8 Derivatives and Energy

To compute the energy, and the gradient flow, we’ll need to compute derivatives. There are many ways to do this. The most common in the soliton field is using a finite difference method. Here, we implement the approximation

\[ \phi'(x) = \lim_{\epsilon \to 0}\frac{\phi(x+\epsilon) - \phi(x-\epsilon)}{2\epsilon} \]

on our rigid grid. This can be approximated in many ways. You get more accuracy if you use more points. But if your true function does change fast and your points are too widely spread you’ll hit numerical blow-ups. For solitons, I usually use a fourth-accuracy method. If we use i to denote the lattice point, the fourth order derivative approximates the derivative on the grid as follows:

\[ (\partial \phi)_i = \frac{1}{12}\phi_{i-2} - \frac{2}{3}\phi_{i-1} + \frac{2}{3}\phi_{i+1} - \frac{1}{12}\phi_{i+2} \]

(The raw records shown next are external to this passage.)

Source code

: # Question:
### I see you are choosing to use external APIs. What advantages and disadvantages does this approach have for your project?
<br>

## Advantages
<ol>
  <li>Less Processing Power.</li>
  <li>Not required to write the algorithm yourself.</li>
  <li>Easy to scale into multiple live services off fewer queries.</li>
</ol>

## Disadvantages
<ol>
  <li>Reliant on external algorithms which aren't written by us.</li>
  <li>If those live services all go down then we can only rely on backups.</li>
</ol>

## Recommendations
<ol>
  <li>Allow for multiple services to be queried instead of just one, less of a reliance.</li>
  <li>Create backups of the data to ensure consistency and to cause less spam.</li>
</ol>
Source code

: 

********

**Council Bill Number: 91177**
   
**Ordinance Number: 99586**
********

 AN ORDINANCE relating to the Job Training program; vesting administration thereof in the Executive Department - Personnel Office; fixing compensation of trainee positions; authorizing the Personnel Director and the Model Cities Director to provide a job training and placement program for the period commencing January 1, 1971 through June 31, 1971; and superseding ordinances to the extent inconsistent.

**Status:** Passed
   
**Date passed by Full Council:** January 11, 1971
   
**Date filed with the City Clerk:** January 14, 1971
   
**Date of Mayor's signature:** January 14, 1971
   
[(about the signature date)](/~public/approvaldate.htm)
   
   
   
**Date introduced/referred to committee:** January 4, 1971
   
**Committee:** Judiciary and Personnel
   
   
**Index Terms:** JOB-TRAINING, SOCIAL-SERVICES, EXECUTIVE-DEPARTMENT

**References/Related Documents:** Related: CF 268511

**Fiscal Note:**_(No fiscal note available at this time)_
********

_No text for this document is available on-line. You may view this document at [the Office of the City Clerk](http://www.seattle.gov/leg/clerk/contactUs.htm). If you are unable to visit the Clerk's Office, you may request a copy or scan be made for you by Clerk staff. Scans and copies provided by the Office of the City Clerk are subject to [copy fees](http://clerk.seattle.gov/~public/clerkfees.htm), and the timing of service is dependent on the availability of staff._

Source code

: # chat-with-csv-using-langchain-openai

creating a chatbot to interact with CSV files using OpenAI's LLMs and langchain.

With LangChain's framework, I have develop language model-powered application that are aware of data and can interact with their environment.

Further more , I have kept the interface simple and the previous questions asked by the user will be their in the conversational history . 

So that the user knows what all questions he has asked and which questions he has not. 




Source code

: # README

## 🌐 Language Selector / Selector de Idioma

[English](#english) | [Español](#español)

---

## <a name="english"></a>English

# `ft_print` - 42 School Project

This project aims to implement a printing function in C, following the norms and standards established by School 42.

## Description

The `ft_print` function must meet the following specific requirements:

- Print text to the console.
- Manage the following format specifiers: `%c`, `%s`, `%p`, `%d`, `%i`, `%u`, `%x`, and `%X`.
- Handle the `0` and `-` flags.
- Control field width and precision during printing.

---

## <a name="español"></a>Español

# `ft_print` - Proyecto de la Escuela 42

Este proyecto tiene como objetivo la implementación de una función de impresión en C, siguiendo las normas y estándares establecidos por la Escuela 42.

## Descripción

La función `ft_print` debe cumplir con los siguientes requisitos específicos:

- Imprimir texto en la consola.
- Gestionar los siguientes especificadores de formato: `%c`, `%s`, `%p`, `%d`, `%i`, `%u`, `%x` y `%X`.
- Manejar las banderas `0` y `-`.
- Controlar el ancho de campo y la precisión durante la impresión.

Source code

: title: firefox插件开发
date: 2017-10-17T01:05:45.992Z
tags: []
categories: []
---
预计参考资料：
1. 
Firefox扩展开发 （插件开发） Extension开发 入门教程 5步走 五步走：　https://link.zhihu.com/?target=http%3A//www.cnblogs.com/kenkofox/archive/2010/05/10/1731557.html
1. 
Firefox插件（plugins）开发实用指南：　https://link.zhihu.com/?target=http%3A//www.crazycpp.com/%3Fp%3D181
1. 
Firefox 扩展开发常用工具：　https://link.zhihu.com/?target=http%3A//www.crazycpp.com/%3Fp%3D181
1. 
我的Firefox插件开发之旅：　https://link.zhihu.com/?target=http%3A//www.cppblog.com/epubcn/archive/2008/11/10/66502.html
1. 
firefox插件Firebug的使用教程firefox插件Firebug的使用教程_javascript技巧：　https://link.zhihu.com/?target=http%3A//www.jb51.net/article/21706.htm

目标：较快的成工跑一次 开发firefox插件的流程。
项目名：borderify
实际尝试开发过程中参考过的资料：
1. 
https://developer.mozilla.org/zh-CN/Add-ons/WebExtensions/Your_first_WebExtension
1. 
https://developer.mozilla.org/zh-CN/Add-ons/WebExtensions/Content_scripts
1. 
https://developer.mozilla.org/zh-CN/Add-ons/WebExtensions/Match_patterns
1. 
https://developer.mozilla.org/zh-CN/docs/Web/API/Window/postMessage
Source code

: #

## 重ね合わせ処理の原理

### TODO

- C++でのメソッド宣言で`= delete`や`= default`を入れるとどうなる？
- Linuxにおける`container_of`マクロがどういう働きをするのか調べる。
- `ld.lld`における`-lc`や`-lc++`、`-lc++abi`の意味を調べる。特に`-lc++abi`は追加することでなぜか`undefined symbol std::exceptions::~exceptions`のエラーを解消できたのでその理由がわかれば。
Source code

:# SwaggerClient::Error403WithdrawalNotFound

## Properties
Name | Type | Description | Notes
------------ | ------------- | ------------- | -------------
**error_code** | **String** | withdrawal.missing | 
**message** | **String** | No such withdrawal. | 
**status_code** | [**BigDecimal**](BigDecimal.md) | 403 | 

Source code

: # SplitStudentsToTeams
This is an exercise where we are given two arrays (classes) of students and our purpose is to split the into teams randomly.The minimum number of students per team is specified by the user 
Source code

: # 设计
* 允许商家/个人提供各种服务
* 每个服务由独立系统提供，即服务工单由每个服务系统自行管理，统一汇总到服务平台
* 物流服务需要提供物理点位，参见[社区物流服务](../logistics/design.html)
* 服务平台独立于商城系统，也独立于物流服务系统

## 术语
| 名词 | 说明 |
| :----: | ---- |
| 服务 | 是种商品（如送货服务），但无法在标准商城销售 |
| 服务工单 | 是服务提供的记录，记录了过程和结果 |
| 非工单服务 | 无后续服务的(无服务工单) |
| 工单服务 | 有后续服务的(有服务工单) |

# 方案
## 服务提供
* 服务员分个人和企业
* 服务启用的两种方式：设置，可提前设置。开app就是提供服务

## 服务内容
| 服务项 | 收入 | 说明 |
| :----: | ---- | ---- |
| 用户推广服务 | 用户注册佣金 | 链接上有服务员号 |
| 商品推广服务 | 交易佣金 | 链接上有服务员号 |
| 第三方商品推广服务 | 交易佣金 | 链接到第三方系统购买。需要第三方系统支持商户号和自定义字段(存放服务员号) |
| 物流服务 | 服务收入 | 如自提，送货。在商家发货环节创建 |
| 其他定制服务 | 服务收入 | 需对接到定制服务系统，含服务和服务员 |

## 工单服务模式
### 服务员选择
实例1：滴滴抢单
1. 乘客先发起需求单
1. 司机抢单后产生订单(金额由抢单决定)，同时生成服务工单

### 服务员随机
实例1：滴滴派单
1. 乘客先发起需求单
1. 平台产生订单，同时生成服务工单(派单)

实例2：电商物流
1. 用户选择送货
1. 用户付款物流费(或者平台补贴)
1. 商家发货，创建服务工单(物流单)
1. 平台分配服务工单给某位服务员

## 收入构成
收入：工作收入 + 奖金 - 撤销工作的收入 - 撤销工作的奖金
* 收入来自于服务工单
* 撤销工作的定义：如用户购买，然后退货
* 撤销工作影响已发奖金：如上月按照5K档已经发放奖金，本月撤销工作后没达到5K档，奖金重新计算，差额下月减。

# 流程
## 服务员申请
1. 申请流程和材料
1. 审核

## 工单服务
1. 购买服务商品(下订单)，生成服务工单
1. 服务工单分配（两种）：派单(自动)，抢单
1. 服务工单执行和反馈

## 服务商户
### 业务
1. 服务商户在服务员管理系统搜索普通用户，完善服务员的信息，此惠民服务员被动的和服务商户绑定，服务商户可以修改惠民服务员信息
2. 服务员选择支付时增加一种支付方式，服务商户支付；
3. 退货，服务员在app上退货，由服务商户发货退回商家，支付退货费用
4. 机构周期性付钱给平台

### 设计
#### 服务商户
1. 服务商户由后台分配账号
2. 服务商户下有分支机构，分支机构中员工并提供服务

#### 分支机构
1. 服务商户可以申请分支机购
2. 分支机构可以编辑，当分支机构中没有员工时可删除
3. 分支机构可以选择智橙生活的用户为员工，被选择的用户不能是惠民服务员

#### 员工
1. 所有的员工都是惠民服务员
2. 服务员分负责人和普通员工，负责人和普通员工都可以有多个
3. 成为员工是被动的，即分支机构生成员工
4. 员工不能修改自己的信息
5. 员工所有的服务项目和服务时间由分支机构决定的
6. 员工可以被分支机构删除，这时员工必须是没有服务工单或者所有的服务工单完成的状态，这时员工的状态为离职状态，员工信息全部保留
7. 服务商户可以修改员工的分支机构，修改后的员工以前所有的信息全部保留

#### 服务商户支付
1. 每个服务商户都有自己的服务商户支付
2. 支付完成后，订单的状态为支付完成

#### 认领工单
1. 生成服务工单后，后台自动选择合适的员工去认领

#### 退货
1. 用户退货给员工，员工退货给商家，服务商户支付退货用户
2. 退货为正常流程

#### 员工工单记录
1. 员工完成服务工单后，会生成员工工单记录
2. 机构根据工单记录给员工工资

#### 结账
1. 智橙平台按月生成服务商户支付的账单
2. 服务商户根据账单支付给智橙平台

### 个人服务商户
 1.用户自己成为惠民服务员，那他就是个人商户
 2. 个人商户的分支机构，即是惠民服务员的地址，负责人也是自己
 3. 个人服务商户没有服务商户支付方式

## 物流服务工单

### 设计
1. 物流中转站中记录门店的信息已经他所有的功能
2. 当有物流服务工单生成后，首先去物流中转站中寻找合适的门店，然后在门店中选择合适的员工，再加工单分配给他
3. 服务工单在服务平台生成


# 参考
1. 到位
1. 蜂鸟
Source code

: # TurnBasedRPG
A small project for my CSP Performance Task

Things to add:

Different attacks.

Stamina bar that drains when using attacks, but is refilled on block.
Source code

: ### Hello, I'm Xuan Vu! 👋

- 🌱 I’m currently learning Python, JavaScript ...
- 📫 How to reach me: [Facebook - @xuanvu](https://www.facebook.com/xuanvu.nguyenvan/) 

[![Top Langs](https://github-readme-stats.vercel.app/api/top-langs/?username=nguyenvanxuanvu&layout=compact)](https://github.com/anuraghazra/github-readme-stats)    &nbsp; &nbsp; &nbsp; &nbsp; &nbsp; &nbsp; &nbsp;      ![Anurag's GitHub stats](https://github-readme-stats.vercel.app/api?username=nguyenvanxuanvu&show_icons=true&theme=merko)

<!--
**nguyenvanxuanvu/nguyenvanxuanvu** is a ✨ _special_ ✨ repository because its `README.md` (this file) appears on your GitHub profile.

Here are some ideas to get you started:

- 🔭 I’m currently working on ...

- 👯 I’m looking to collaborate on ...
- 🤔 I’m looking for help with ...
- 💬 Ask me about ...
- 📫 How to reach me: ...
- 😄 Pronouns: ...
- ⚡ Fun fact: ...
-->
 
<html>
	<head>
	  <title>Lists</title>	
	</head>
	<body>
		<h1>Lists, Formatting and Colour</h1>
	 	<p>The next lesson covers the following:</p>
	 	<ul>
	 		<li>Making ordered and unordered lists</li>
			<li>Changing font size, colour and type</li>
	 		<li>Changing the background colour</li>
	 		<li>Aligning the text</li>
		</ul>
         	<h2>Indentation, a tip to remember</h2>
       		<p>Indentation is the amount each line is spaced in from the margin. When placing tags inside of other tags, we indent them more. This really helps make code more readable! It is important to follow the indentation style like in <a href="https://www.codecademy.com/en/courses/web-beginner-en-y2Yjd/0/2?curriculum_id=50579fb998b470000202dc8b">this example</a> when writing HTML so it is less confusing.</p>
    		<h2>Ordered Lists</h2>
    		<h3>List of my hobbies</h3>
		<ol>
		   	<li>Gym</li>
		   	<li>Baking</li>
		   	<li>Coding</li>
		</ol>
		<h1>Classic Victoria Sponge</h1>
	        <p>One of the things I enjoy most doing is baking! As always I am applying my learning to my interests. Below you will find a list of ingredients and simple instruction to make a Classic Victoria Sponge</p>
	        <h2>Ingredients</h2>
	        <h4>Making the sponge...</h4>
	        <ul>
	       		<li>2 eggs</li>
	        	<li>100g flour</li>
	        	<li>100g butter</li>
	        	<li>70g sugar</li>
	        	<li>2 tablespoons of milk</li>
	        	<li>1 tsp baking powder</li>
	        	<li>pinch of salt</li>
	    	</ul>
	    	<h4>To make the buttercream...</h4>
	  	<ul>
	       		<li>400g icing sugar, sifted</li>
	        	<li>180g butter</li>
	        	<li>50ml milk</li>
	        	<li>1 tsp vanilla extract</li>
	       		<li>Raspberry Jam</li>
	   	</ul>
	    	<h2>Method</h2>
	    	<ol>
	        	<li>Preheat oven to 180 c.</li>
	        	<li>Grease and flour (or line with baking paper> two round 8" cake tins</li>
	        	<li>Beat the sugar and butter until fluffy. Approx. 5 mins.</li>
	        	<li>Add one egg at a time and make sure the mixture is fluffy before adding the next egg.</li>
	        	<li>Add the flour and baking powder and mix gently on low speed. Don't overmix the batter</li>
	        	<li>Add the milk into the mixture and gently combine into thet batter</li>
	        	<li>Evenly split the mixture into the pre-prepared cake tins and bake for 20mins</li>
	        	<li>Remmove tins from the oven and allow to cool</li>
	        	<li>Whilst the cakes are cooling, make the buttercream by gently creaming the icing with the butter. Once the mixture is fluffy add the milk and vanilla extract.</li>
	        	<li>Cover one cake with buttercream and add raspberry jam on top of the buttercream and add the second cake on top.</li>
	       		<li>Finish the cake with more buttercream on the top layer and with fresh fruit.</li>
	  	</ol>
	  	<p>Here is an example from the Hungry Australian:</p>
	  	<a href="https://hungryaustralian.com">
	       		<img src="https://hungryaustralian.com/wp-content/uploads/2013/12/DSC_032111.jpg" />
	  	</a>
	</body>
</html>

You can find other accuracies on Wikipedia.

The big problem is the boundary. When we try to compute the derivative at the 0th point, it tries to access the -1th point, which doesn’t exist. Here are a few solutions:

  • Use Dirichlet boundary conditions. So keep the boundary fixed. Since you’re keeping it fixed, you don’t need to update it and hence you don’t need to compute the derivative there. Easy!
  • Use forward/backwards finite difference to approximate the boundary points.
  • Use Neumann boundary conditions. Keep the derivative equal to zero. If you do this, then at the boundary you can set \(\phi_{-1} = \phi_{1}\) and \(\phi_{-2} = \phi_2\), and you don’t need to worry.
  • Use (possibly shifted) periodic boundary conditions, so that \(\phi_{-1} = \phi_{N}\) and \(\phi_{-2} = \phi_{N-1}\).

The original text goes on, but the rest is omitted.